Dramatic rise in health insurance premiums, 2016

Robert Pear, “Health Insurance Companies Seek Big Rate Increases for 2016”. New York Times, July 3, 2015

The high cost of healthcare hits a raw nerve that has long been the cause of significant pain.   The proposed increases in health insurance premiums for 2016 portend more suffering for all, individuals and institutions alike.
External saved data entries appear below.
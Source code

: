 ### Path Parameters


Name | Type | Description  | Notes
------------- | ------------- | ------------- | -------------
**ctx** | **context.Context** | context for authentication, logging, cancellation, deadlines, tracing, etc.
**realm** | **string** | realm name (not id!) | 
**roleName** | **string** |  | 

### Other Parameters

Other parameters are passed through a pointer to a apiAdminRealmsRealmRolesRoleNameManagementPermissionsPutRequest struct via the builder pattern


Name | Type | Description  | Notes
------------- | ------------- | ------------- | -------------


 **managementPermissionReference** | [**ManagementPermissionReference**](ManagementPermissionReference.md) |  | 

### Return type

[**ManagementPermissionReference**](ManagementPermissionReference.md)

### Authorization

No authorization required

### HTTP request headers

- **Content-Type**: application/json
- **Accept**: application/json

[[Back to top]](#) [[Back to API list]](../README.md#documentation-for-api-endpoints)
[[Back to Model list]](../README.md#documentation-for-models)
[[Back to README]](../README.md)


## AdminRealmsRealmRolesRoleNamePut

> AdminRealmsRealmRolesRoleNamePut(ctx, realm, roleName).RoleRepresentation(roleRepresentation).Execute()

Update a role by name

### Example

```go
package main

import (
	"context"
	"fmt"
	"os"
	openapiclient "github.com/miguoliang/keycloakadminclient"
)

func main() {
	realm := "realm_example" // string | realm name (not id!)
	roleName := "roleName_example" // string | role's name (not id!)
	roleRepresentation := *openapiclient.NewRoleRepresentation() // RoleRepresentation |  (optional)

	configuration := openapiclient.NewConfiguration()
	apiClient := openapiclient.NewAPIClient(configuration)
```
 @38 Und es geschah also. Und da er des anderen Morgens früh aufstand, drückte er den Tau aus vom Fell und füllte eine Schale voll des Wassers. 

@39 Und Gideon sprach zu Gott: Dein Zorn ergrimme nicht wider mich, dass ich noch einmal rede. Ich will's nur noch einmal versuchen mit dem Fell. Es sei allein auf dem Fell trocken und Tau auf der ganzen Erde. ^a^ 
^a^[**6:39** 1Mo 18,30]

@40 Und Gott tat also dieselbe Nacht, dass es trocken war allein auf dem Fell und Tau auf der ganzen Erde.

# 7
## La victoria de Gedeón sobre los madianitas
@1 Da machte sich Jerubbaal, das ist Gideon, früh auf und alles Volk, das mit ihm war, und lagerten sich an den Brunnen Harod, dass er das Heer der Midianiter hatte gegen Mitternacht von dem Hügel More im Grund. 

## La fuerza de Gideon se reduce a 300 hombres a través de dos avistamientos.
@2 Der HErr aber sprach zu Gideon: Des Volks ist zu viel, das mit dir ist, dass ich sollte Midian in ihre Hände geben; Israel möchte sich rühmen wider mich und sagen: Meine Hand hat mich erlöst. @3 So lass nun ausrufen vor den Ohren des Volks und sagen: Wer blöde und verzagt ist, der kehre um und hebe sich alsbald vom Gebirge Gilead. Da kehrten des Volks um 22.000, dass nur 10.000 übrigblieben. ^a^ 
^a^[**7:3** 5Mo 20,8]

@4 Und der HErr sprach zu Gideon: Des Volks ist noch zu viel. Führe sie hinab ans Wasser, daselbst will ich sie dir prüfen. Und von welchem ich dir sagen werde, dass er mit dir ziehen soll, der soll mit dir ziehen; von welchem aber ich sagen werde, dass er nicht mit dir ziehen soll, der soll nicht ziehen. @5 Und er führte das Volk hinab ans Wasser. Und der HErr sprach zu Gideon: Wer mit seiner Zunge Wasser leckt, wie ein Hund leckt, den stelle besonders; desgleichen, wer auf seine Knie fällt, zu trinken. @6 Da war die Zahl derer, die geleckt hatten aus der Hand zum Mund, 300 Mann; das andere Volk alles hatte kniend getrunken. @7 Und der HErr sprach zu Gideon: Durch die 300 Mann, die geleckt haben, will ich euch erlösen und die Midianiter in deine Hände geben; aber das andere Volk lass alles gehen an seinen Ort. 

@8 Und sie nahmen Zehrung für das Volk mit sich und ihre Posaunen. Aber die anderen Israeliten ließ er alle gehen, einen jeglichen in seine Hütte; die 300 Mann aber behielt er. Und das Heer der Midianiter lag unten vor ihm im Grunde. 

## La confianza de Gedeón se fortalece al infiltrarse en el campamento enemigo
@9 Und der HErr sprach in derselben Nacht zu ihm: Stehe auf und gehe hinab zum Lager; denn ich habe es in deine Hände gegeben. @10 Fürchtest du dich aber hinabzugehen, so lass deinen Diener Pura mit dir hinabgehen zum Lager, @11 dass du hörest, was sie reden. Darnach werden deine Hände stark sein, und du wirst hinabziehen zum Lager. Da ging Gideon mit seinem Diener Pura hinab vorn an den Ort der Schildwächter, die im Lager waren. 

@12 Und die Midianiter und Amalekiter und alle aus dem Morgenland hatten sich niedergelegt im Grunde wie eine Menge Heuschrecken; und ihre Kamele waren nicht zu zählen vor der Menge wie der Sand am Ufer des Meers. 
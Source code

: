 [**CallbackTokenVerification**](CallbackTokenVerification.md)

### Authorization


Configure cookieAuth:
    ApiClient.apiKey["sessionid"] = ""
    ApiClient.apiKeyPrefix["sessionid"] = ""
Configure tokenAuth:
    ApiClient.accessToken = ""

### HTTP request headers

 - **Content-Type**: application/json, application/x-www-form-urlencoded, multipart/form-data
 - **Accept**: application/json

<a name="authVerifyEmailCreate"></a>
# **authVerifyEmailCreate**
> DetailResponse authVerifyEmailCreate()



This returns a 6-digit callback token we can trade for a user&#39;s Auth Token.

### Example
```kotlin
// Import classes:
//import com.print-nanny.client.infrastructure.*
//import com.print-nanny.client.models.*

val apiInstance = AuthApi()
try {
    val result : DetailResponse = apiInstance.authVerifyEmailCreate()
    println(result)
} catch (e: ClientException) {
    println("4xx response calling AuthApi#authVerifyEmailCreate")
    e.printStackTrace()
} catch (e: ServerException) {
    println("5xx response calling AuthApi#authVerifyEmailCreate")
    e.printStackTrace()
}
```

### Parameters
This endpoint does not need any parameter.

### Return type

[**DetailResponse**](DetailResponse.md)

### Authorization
We need some relief now.

A single payer is an obvious, but non-viable solution unless the country elects 60 senators and 218 representatives who think like Bernie Sanders.  Realistic alternatives must reshape the incentives for healthcare consumers.  In recent years, health insurers have used high deductibles and narrow provider networks to reduce healthcare utilization and mitigate premium increases.  These tools have frustrated patients, reduced their access to care, and lowered the overall quality of our healthcare system.

It is time for health insurers to get serious about cost control by disclosing their fee schedules.  If  healthcare consumers with high deductibles understood the variation in fees that insurers pay to different providers, then they could navigate the healthcare marketplace to reduce their own costs.  The fact that fees can vary 10 fold or more for the same service, in the same community, is information that consumers of healthcare, and their providers, need to know. The complete lack of transparency in healthcare is one of the primary reasons we are hitting the glass ceiling.

Consumer defense against high deductible insurance: Embrace Transparency

Re: “Unable to Meet the Deductible or the Doctor” by Abby Goodnough and Robert Pear, the NY Times, Oct 17, 2014

Consumers of healthcare are being pushed to the limit.   High deductibles, co-insurance, and narrow networks are the leading strategies of third party payers to control the rate of spending by consumers.  Unfortunately, these obstacles result in reduced access to care  – already a shameful deficiency of the American healthcare system.  What benefit do patients derive from coverage that is unusable?

Patients deserve basic consumer protections before deciding on a course of care.  This includes an understanding of the risks and the benefits, knowledge of the costs and the alternatives, and having some measure of quality about the providers.  Armed with such information, consumers with high deductibles can select low cost care rather than no care at all.  They can even select providers based on high value rather than on convenience.

Several insurance companies will be sharing their fees through the Health Care Cost Institute in early 2015.  Consumers need to embrace transparency and begin shopping for healthcare the way they do everything else.

Part of this letter was published in the NY Times

A Poor Prognosis for the ACO Model

The results of the Pioneer ACO program were released by CMS after completing its second year.   This is not a front page news story for good reason.

The Pioneer program attracted 32 of the most confident and motivated medical centers that were willing to take on full downside risk if they failed to spend less than their target amount.  After year one, 9 centers dropped out of the program.  Three more did so this past August.

14 of the remaining 20 centers saved money in year two for an average of 3.11% below the target.  Six of 20 centers overspent their target in year two by an average of 1.97%.  The net result for the group of 20 centers was a 1.59% savings under the goal set for them by CMS.  Again, these are the most highly motivated medical centers trying to reduce costs by going after the “lowest hanging fruit”.

The US spends more than twice as much on per capita healthcare as all other countries in the world.  Every statement about waste within the US healthcare system indicates that 30% of our expenditures are unnecessary.  Therefore, a 1.59% savings by this group of medical centers sends one clear message:  the ACO model is not likely to be the answer for our broken healthcare system.  We can do better than this!